Importance of Posters and Leaflets[edit]

As the movement progressed many poems and short essays were also pasted at the base of the Monument to the People's Heroes informing people about ideas and tactics that were emerging during the course of the movement.[4] The Monument to the People's Heroes became “the center stage as cries for democracy were pasted and broadcast from it during the movement.” [5] Posters appeared on the monument describing events that others may not have had the chance to witness such as the student petition submitted on April 22 which government officials declined to receive, and the Xinhua Gate Incident involving alleged police brutality towards students. Ideas also appeared in handbills and student papers that were passed out in and around the Square.[6] Ideas and slogans during the movement began as posters on campuses, and were later converted to leaflets and handbills. Big and small character posters became the main way to report news and express viewpoints on campuses.[7] The ideas they expressed spread by word of mouth, or by individuals who had hand copied the contents. To express news and ideas quickly, efficiently, and accurately the “propaganda teams of student organizations created handbills explaining movement activities, and they went to the streets”[8] to hand out leaflets to the public. Nonofficial papers such as the News Herald and the Hunger Strikers' News Bulletin and News Flashes were printed and distributed to inform of “pro-democracy activities and to include student grievances.” [9] Posters and leaflets appeared around universities throughout China, but they were mainly concentrated in Beijing. Big-character posters became a way for individuals to express their views and to collectively share ideas and opinions regarding the government and movement.

Posters and Slogans[edit]

Class boycott posters and slogans such as the ones below appeared on leaflets and information boards across university campuses throughout China.

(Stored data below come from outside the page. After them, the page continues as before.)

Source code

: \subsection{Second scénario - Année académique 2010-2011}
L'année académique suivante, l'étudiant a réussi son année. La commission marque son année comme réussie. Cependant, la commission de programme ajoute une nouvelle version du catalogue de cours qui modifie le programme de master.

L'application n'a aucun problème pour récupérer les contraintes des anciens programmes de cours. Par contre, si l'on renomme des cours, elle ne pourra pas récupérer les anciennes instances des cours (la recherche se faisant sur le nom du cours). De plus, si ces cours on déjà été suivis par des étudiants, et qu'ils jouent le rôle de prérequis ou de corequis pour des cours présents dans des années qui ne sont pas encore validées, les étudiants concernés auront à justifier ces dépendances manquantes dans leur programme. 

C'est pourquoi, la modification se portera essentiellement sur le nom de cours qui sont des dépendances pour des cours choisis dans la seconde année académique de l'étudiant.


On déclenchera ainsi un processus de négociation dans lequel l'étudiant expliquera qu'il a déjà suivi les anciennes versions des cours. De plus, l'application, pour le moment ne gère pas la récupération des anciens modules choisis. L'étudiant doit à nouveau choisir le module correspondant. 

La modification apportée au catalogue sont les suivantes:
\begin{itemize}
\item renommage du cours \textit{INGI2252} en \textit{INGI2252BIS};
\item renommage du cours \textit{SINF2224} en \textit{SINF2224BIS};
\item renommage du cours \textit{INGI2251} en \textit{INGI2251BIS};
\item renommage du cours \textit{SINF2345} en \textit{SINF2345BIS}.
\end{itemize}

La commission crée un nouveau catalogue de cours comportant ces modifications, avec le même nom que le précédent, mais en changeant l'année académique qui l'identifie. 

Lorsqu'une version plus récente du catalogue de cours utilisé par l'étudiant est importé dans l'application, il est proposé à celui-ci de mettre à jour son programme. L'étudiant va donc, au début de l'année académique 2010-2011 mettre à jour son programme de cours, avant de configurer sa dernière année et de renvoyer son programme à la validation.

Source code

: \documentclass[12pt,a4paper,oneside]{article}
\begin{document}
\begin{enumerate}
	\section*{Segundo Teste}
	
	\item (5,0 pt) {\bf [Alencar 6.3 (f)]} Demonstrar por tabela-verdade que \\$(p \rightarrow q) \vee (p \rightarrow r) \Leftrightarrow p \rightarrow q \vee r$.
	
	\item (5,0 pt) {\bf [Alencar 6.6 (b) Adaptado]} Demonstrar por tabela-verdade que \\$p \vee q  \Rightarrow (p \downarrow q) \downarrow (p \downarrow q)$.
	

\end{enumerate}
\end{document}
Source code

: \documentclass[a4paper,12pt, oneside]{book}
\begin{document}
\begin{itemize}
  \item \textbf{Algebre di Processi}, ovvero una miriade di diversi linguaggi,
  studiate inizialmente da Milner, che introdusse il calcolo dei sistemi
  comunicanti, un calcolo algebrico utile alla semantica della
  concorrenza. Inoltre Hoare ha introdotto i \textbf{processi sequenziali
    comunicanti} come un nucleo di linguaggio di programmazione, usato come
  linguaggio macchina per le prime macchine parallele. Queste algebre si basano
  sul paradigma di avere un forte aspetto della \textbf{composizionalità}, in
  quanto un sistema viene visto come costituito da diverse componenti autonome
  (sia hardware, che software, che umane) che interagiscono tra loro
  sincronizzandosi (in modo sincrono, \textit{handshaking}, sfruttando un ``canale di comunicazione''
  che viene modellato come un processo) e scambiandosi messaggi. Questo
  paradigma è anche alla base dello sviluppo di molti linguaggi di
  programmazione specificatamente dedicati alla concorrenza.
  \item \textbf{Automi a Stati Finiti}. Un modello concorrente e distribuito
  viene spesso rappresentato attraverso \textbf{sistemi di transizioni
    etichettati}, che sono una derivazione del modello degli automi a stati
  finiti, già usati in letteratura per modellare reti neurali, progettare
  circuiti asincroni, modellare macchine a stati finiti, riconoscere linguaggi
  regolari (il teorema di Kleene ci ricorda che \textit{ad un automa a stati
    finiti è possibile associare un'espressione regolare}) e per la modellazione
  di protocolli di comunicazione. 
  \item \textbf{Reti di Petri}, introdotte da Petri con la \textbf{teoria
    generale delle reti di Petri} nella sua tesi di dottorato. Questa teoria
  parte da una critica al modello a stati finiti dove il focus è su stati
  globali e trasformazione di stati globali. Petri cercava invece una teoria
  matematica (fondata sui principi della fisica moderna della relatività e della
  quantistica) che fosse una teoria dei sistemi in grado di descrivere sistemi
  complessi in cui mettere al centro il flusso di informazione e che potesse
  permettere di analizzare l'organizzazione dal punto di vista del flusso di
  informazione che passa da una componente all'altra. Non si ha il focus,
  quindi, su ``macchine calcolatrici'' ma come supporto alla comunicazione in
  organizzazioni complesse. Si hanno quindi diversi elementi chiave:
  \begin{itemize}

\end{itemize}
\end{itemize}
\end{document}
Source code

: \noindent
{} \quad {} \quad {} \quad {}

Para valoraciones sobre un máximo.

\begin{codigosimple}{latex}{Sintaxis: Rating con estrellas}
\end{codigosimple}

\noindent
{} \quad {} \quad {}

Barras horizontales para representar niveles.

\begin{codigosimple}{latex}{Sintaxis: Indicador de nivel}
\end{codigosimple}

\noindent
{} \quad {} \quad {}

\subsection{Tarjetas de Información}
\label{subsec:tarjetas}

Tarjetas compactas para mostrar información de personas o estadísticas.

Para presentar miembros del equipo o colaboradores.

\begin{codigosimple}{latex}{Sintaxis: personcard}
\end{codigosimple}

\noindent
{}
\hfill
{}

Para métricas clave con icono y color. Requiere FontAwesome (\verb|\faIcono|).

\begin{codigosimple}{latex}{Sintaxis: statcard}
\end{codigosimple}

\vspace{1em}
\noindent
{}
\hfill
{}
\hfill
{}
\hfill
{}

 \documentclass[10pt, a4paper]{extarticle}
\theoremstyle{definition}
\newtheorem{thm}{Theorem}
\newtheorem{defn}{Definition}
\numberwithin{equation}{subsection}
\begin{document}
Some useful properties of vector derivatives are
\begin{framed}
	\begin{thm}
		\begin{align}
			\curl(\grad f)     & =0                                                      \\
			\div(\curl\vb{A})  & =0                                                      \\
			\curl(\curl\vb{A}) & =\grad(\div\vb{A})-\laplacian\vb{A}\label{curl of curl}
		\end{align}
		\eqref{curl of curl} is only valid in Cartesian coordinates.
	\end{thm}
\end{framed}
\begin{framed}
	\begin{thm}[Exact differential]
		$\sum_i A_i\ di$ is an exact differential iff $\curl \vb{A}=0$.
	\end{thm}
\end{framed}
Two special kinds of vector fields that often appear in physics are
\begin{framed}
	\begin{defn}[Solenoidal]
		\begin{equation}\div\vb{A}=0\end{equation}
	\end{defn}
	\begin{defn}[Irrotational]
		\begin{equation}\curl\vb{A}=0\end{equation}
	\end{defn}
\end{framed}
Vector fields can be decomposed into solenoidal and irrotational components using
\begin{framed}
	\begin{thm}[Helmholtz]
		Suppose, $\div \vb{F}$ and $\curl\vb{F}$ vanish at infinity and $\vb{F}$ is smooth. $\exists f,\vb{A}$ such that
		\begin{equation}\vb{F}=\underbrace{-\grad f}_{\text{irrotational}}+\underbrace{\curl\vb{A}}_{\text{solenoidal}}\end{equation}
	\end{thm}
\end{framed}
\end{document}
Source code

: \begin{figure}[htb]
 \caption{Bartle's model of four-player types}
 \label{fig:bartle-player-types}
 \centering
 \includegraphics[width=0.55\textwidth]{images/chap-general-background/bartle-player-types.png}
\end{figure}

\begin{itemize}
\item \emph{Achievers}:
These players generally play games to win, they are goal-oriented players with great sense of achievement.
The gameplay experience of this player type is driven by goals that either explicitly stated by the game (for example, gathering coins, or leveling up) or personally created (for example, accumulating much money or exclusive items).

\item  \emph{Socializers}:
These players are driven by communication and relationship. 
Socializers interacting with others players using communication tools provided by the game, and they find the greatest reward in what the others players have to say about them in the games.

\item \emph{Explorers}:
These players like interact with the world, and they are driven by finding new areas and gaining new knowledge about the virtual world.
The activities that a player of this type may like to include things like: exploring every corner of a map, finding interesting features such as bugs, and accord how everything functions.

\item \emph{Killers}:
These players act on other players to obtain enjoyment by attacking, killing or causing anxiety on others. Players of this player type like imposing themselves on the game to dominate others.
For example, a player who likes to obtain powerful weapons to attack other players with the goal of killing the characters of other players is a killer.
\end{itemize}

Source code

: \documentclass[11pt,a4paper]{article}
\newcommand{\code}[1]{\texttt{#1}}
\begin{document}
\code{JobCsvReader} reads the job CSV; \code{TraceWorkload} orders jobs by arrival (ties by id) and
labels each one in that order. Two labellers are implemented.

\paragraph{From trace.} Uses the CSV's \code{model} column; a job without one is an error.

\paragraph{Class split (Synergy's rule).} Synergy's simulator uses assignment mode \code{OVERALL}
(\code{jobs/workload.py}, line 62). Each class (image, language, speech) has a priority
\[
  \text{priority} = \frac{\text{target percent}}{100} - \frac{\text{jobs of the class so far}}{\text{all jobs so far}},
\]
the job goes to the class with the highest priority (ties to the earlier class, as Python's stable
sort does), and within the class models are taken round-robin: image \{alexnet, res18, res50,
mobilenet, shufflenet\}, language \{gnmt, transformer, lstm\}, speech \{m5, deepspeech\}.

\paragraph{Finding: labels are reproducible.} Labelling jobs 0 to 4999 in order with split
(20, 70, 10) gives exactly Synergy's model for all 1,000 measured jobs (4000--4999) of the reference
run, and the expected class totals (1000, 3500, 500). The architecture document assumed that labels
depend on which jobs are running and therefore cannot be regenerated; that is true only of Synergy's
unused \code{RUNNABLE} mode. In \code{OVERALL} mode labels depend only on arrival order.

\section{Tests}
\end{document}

Items to note regarding the boycott of classes:
1. Boycott classes, not studies.
2. During the class boycott please do not return home or march without authorization. Respect normal school rules and daily schedules.
3. Further announcements of student activities during the class boycott will be made.
~People's University (Renmin University of China) Student Union big-character poster [10]

Slogans:
Support the Communist Party and socialism! Support reform!
Long live democracy!
Oppose corruption in government; oppose special privileges!
Patriotism is not a crime!
Long live the people! [11]

Influence of Posters and Leaflets[edit]

When student activists wanted to organize a demonstration all they needed to do was, "put several posters at the Triangle, write down the time and location of the gathering, the purposes of the demonstration, and the slogans to be used" and on the day of the demonstration, students would be mobilized and ready to go.[12] Students regularly gathered at the Triangle to begin their marches to Tiananmen Square.[13] Since the media was under state control students depended on big-character posters, student-controlled broadcasting stations, and word of mouth for information.[14] Word of mouth information became a way for rumors about government divisions and brutality to spread,[15] leading to the misinterpretation of information, and wrong ideas being spread. Government documents explain that after the Xinhua Gate incident "Posters reading boycott and Protest the violence of police beatings of students appeared in the Triangle area on campus and that the students were presenting “distorted reports of these events.” [16]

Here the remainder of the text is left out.